Where does the water in the basin come from?

The water comes from perennial rivers, ephemeral rivers and aquifers. The Okavango River is a perennial river and forms the northern border of the basin. The main perennial tributaries are the Cubango and the Cuito in Angola. Other smaller sandy watercourses (known as omiramba), namely Nhoma and Kaudom, drain towards the Okavango Delta in Botswana. The Omatako dam is built on the Omuramba Omatako, also a tributary draining northwards. It serves as a water source for the Eastern National Water Carrier (ENWC). Several excavation/earth dams are found in the basin that collect seasonal surface water, which is primarily used for livestock water supply. Although the dams are expensive to build, the water is free for people and livestock to use. The major disadvantages of earth dams are that they can only recharge water in one place and are not good for storing water because they lose most of the water through evaporation.
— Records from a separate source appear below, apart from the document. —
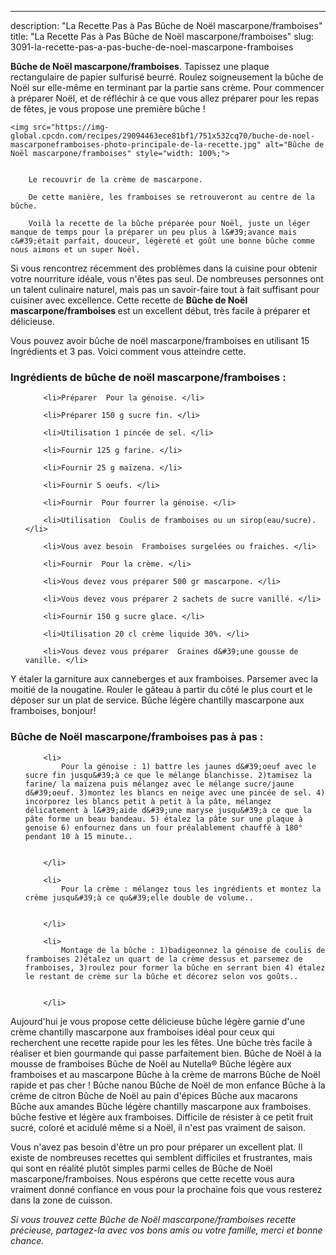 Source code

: ---
description: "La Recette Pas à Pas Bûche de Noël mascarpone/framboises"
title: "La Recette Pas à Pas Bûche de Noël mascarpone/framboises"
slug: 3091-la-recette-pas-a-pas-buche-de-noel-mascarpone-framboises

<p>
	<strong>Bûche de Noël mascarpone/framboises</strong>. 
	Tapissez une plaque rectangulaire de papier sulfurisé beurré. Roulez soigneusement la bûche de Noël sur elle-même en terminant par la partie sans crème. Pour commencer à préparer Noël, et de réfléchir à ce que vous allez préparer pour les repas de fêtes, je vous propose une première bûche !
</p>
<p>
	
	<img src="https://img-global.cpcdn.com/recipes/29094463ece81bf1/751x532cq70/buche-de-noel-mascarponeframboises-photo-principale-de-la-recette.jpg" alt="Bûche de Noël mascarpone/framboises" style="width: 100%;">
	
	
		Le recouvrir de la crème de mascarpone.
	
		De cette manière, les framboises se retrouveront au centre de la bûche.
	
		Voilà la recette de la bûche préparée pour Noël, juste un léger manque de temps pour la préparer un peu plus à l&#39;avance mais c&#39;était parfait, douceur, légèreté et goût une bonne bûche comme nous aimons et un super Noël.
	
</p>

Si vous rencontrez récemment des problèmes dans la cuisine pour obtenir votre nourriture idéale, vous n'êtes pas seul. De nombreuses personnes ont un talent culinaire naturel, mais pas un savoir-faire tout à fait suffisant pour cuisiner avec excellence. Cette recette de <strong> Bûche de Noël mascarpone/framboises </strong> est un excellent début, très facile à préparer et délicieuse.

<!--inarticleads1-->

Vous pouvez avoir bûche de noël mascarpone/framboises en utilisant 15 Ingrédients et 3 pas. Voici comment vous atteindre cette.

<h3>Ingrédients de bûche de noël mascarpone/framboises :</h3>

<ol>
	
		<li>Préparer  Pour la génoise. </li>
	
		<li>Préparer 150 g sucre fin. </li>
	
		<li>Utilisation 1 pincée de sel. </li>
	
		<li>Fournir 125 g farine. </li>
	
		<li>Fournir 25 g maïzena. </li>
	
		<li>Fournir 5 oeufs. </li>
	
		<li>Fournir  Pour fourrer la génoise. </li>
	
		<li>Utilisation  Coulis de framboises ou un sirop(eau/sucre). </li>
	
		<li>Vous avez besoin  Framboises surgelées ou fraiches. </li>
	
		<li>Fournir  Pour la crème. </li>
	
		<li>Vous devez vous préparer 500 gr mascarpone. </li>
	
		<li>Vous devez vous préparer 2 sachets de sucre vanillé. </li>
	
		<li>Fournir 150 g sucre glace. </li>
	
		<li>Utilisation 20 cl crème liquide 30%. </li>
	
		<li>Vous devez vous préparer  Graines d&#39;une gousse de vanille. </li>
	
</ol>

Y étaler la garniture aux canneberges et aux framboises. Parsemer avec la moitié de la nougatine. Rouler le gâteau à partir du côté le plus court et le déposer sur un plat de service. Bûche légère chantilly mascarpone aux framboises, bonjour! 

<!--inarticleads2-->

<h3>Bûche de Noël mascarpone/framboises pas à pas :</h3>

<ol>
	
		<li>
			Pour la génoise : 1) battre les jaunes d&#39;oeuf avec le sucre fin jusqu&#39;à ce que le mélange blanchisse. 2)tamisez la farine/ la maïzena puis mélangez avec le mélange sucre/jaune d&#39;oeuf. 3)montez les blancs en neige avec une pincée de sel. 4) incorporez les blancs petit à petit à la pâte, mélangez délicatement à l&#39;aide d&#39;une maryse jusqu&#39;à ce que la pâte forme un beau bandeau. 5) étalez la pâte sur une plaque à genoise 6) enfournez dans un four préalablement chauffé à 180° pendant 10 à 15 minute..
			
			
		</li>
	
		<li>
			Pour la crème : mélangez tous les ingrédients et montez la crème jusqu&#39;à ce qu&#39;elle double de volume..
			
			
		</li>
	
		<li>
			Montage de la bûche : 1)badigeonnez la génoise de coulis de framboises 2)étalez un quart de la crème dessus et parsemez de framboises, 3)roulez pour former la bûche en serrant bien 4) étalez le restant de crème sur la bûche et décorez selon vos goûts..
			
			
		</li>
	
</ol>

Aujourd&#39;hui je vous propose cette délicieuse bûche légère garnie d&#39;une crème chantilly mascarpone aux framboises idéal pour ceux qui recherchent une recette rapide pour les les fêtes. Une bûche très facile à réaliser et bien gourmande qui passe parfaitement bien. Bûche de Noël à la mousse de framboises Bûche de Noël au Nutella® Bûche légère aux framboises et au mascarpone Bûche à la crème de marrons Bûche de Noël rapide et pas cher ! Bûche nanou Bûche de Noël de mon enfance Bûche à la crème de citron Bûche de Noël au pain d&#39;épices Bûche aux macarons Bûche aux amandes Bûche légère chantilly mascarpone aux framboises. bûche festive et légère aux framboises. Difficile de résister à ce petit fruit sucré, coloré et acidulé même si a Noël, il n&#39;est pas vraiment de saison. 

<!--inarticleads1-->

<p>
Vous n'avez pas besoin d'être un pro pour préparer un excellent plat. Il existe de nombreuses recettes qui semblent difficiles et frustrantes, mais qui sont en réalité plutôt simples parmi celles de Bûche de Noël mascarpone/framboises. Nous espérons que cette recette vous aura vraiment donné confiance en vous pour la prochaine fois que vous resterez dans la zone de cuisson.
</p>

<p>
<i>Si vous trouvez cette Bûche de Noël mascarpone/framboises recette précieuse, partagez-la avec vos bons amis ou votre famille, merci et bonne chance.</i>
</p>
Good Groundwater resources are found all over the basin but in the Karstveld area one of the most productive aquifers in Namibia is found. Most groundwater is abstracted from boreholes.

Who supplies and manages the water in the basin?

• Overall water resource inventory, monitoring, control, regulation and management: Directorate of Resources Management within the Ministry of Agriculture, Water and Forestry (MAWF).

• Bulk water supply: Namibia Water Corporation (NamWater) abstracts water from primary sources (e.g. Rivers, aquifers or dams) and supplies to some end-users directly.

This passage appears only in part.